Dataset entries
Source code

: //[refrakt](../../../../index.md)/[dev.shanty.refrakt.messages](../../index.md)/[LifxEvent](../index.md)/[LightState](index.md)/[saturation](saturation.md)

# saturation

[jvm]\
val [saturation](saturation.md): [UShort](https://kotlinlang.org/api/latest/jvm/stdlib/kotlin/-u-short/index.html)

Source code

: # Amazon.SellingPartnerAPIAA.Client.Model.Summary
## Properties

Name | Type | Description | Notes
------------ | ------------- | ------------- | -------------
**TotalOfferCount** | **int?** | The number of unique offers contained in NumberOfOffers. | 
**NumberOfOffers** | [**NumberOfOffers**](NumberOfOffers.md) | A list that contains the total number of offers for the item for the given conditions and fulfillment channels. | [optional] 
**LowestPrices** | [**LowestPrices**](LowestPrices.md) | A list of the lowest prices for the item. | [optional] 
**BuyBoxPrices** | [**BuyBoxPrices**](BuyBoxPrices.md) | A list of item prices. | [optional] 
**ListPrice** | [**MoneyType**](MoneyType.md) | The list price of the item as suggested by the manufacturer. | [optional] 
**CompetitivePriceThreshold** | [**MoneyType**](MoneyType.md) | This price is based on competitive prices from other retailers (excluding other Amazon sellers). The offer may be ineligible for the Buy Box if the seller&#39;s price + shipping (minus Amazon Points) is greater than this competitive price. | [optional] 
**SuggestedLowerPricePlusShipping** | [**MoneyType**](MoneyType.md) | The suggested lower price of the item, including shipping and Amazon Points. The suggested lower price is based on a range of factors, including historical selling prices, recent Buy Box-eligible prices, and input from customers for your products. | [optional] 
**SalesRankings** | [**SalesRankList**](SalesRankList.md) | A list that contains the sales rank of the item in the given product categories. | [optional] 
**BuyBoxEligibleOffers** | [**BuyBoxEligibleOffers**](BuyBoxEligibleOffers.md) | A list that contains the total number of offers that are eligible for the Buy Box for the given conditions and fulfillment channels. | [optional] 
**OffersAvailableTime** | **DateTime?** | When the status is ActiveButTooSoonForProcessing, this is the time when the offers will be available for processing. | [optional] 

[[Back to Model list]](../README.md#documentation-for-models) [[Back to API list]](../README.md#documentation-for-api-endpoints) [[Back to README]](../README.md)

(Prompt) The range runs from the line above containing "products. | [optional]" to the line containing "processing. | [optional]", inclusive. Restate those lines word for word and no others.

(Task solution)
**SuggestedLowerPricePlusShipping** | [**MoneyType**](MoneyType.md) | The suggested lower price of the item, including shipping and Amazon Points. The suggested lower price is based on a range of factors, including historical selling prices, recent Buy Box-eligible prices, and input from customers for your products. | [optional] 
**SalesRankings** | [**SalesRankList**](SalesRankList.md) | A list that contains the sales rank of the item in the given product categories. | [optional] 
**BuyBoxEligibleOffers** | [**BuyBoxEligibleOffers**](BuyBoxEligibleOffers.md) | A list that contains the total number of offers that are eligible for the Buy Box for the given conditions and fulfillment channels. | [optional] 
**OffersAvailableTime** | **DateTime?** | When the status is ActiveButTooSoonForProcessing, this is the time when the offers will be available for processing. | [optional] 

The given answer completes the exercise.